The allure of escaping your own four walls has never been as strong as it has been recently, and so playing an escape-room type of board game feels a little bittersweet. But there probably hasn’t been a more perfect time to imagine escaping to mythical, historic, wonderous and even scary locations to explore and uncover their mysteries. So as the new kid on the escape-room block, the arrival of Mystery House could not have been timelier.

At the core of Mystery House is a simple, yet elegant gaming system. The box forms the main component of the game: a three-dimensional grid in which various cards slot to create rooms and corridors of the scenario’s particular setting. There are windows and openings allowing players to look inside and during the course of the game card ‘walls’ will be removed to allow to delve deeper inside the ‘house’. This forms a fairly significant tactile element of the game. Players will be rotating and angling the box to get a better look inside, and even – as advised in the rule book – using their phone’s torches to get a clear view. It is not just about solving the puzzle – you have to spot it first. 

A free app is used to interact with the environment. Players key in the number on their card and from the list of items select name of the one they want to explore further. Then they will either get a piece of the story, or will be able to combine it with items they previously found during their exploration, or will be required to input a code (usually found through solving various puzzles) to enter the room or reveal a new area. 

The app is fairly minimal in its function: it has the role of the storybook to simply give you the right piece of information when presented with a correct trigger (be that a tile number, an item or a code). In many ways this is a good thing: it does not distract you from the physical interaction with the components: the joy of discovering a new image because you shone the light inside the house or having items cards laid out in front of you on the table to figure out a puzzle. 

However, where the app could have been more intelligent is in clue giving. The first clue is usually a vague reference; the second clue is slightly less vague, but is still very general; the third clue is an outright answer. Most puzzles require players to find specific items in the environment, like a piece of map or part of a code. Failure in solving a puzzle is usually not because players don’t know how to solve it, but because they can’t find a needed piece of information. As the app tracks all items players collect, a cleverer system would be able to identify which pieces are missing and direct players to their location, rather than giving a solution to the problem outright.

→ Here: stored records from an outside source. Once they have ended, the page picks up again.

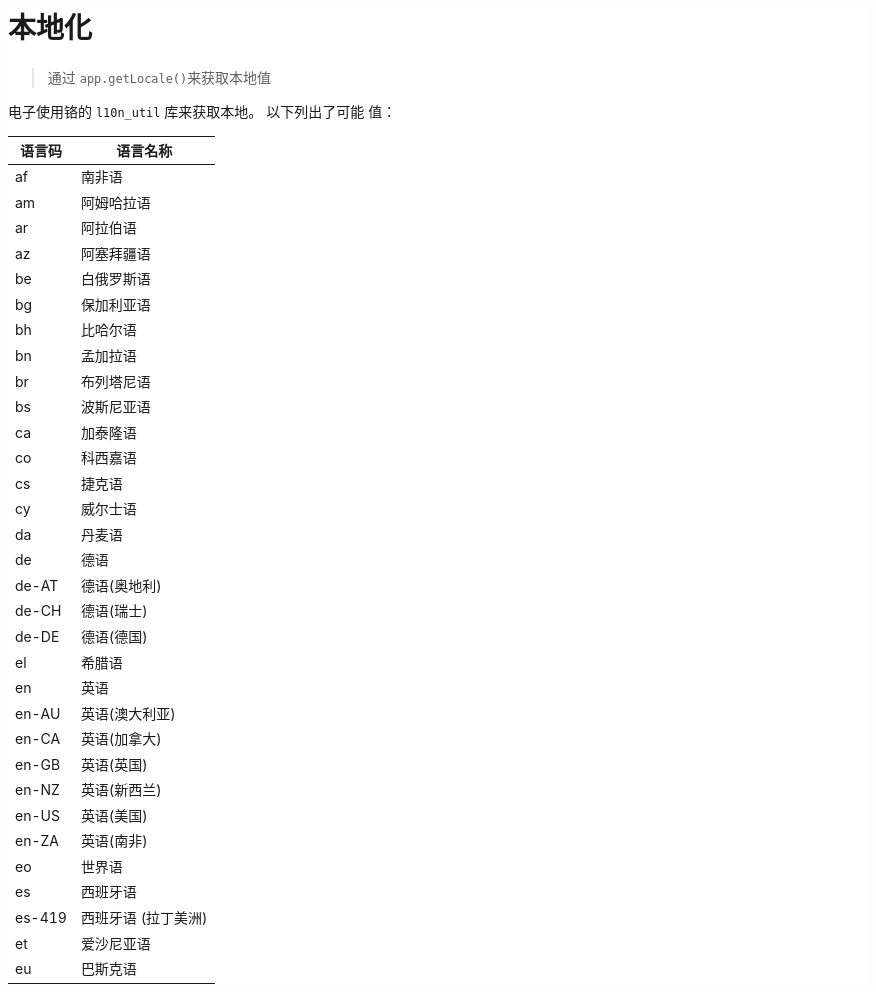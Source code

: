 # 本地化

> 通过 `app.getLocale()`来获取本地值

电子使用铬的 `l10n_util` 库来获取本地。 以下列出了可能 值：

| 语言码    | 语言名称        |
| ------ | ----------- |
| af     | 南非语         |
| am     | 阿姆哈拉语       |
| ar     | 阿拉伯语        |
| az     | 阿塞拜疆语       |
| be     | 白俄罗斯语       |
| bg     | 保加利亚语       |
| bh     | 比哈尔语        |
| bn     | 孟加拉语        |
| br     | 布列塔尼语       |
| bs     | 波斯尼亚语       |
| ca     | 加泰隆语        |
| co     | 科西嘉语        |
| cs     | 捷克语         |
| cy     | 威尔士语        |
| da     | 丹麦语         |
| de     | 德语          |
| de-AT  | 德语(奥地利)     |
| de-CH  | 德语(瑞士)      |
| de-DE  | 德语(德国)      |
| el     | 希腊语         |
| en     | 英语          |
| en-AU  | 英语(澳大利亚)    |
| en-CA  | 英语(加拿大)     |
| en-GB  | 英语(英国)      |
| en-NZ  | 英语(新西兰)     |
| en-US  | 英语(美国)      |
| en-ZA  | 英语(南非)      |
| eo     | 世界语         |
| es     | 西班牙语        |
| es-419 | 西班牙语 (拉丁美洲) |
| et     | 爱沙尼亚语       |
| eu     | 巴斯克语        |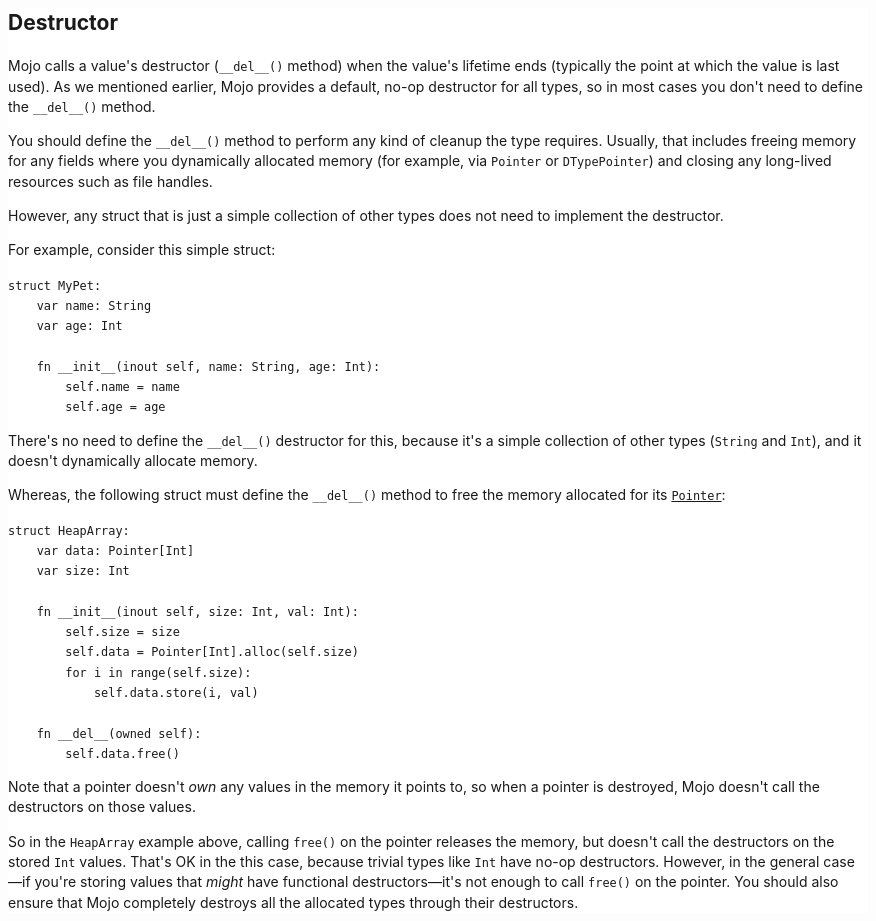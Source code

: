 ## Destructor

Mojo calls a value's destructor (`__del__()` method) when the value's lifetime
ends (typically the point at which the value is last used). As we mentioned
earlier, Mojo provides a default, no-op destructor for all types, so in most
cases you don't need to define the `__del__()` method.

You should define the `__del__()` method to perform any kind of cleanup the
type requires. Usually, that includes freeing memory for any fields where you
dynamically allocated memory (for example, via `Pointer` or `DTypePointer`) and
closing any long-lived resources such as file handles.

However, any struct that is just a simple collection of other types does not
need to implement the destructor.

For example, consider this simple struct:


```mojo
struct MyPet:
    var name: String
    var age: Int

    fn __init__(inout self, name: String, age: Int):
        self.name = name
        self.age = age
```

There's no need to define the `__del__()` destructor for this, because it's a
simple collection of other types (`String` and `Int`), and it doesn't dynamically
allocate memory. 

Whereas, the following struct must define the `__del__()` method to free the
memory allocated for its [`Pointer`](/mojo/stdlib/memory/unsafe.html#pointer):


```mojo
struct HeapArray:
    var data: Pointer[Int]
    var size: Int

    fn __init__(inout self, size: Int, val: Int):
        self.size = size
        self.data = Pointer[Int].alloc(self.size)
        for i in range(self.size):
            self.data.store(i, val)

    fn __del__(owned self):
        self.data.free()
```

Note that a pointer doesn't _own_ any values in the memory it points to, so
when a pointer is destroyed, Mojo doesn't call the destructors on those values.

So in the `HeapArray` example above, calling `free()` on the pointer releases
the memory, but doesn't call the destructors on the stored `Int` values. That's
OK in the this case, because trivial types like `Int` have no-op destructors.
However, in the general case—if you're storing values that _might_ have
functional destructors—it's not enough to call `free()` on the pointer. You
should also ensure that Mojo completely destroys all the allocated types
through their destructors.
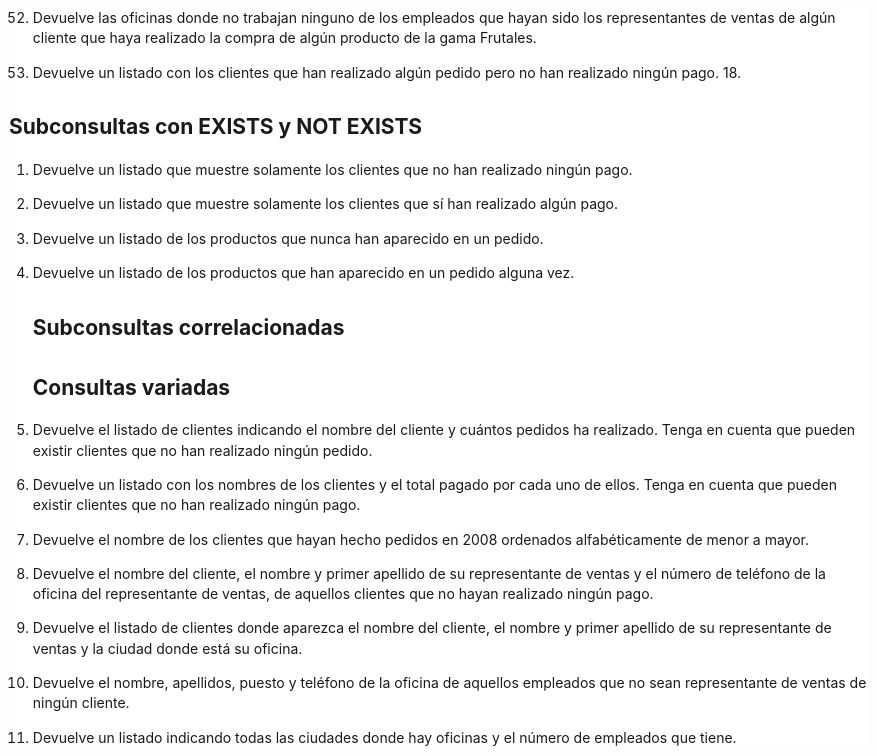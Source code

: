 52. Devuelve las oficinas donde no trabajan ninguno de los empleados que hayan sido los representantes de ventas de algún cliente que haya realizado la compra de algún producto de la gama Frutales.

53. Devuelve un listado con los clientes que han realizado algún pedido pero no han realizado ningún pago. 18.

## Subconsultas con EXISTS y NOT EXISTS



1. Devuelve un listado que muestre solamente los clientes que no han realizado ningún pago.

2. Devuelve un listado que muestre solamente los clientes que sí han realizado algún pago.

3. Devuelve un listado de los productos que nunca han aparecido en un pedido.

4. Devuelve un listado de los productos que han aparecido en un pedido alguna vez.

   ## Subconsultas correlacionadas

   

   ## Consultas variadas

   

5. Devuelve el listado de clientes indicando el nombre del cliente y cuántos pedidos ha realizado. Tenga en cuenta que pueden existir clientes que no han realizado ningún pedido.

6. Devuelve un listado con los nombres de los clientes y el total pagado por cada uno de ellos. Tenga en cuenta que pueden existir clientes que no han realizado ningún pago.

7. Devuelve el nombre de los clientes que hayan hecho pedidos en 2008 ordenados alfabéticamente de menor a mayor.

8. Devuelve el nombre del cliente, el nombre y primer apellido de su representante de ventas y el número de teléfono de la oficina del representante de ventas, de aquellos clientes que no hayan realizado ningún pago.

9. Devuelve el listado de clientes donde aparezca el nombre del cliente, el nombre y primer apellido de su representante de ventas y la ciudad donde está su oficina.

10. Devuelve el nombre, apellidos, puesto y teléfono de la oficina de aquellos empleados que no sean representante de ventas de ningún cliente.

11. Devuelve un listado indicando todas las ciudades donde hay oficinas y el número de empleados que tiene.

As for the scenarios themselves, they start entirely predictably: in an abandoned spooky mansion and in the mythical labyrinth, with other scenarios available to purchase separately. While these themes have been tired for many years now, they work extremely well with the Mystery House system. Each feels like exploring a vastly different environment, with its own challenges and mysteries. Some puzzles feel really rewarding, others fall short, giving off a feeling of the old point-and-click-video games: you wander around mindlessly combining all items you can find together until something finally happens.

In any game with scenarios, some of them will be more successful than others, so one must turn to the underlying system to see if the game could stand the test of many playthroughs. This is where Mystery House succeeds with flying colours by encouraging players’ sense of wonder, allowing them to physically explore a three-dimensional house and challenging them not only to solve the puzzle but spot it first. 



It may have been overly safe with its choice of themes, but the potential of Mystery House as a system is undeniable. The physicality of looking into the rooms, peaking through the windows and investigating mysterious objects brings a whole new dimension to the escape the room genre of board games.


If you enjoyed the ’one-and-done’ puzzle nature of games from the EXIT series, then Mystery House will be just down your alley.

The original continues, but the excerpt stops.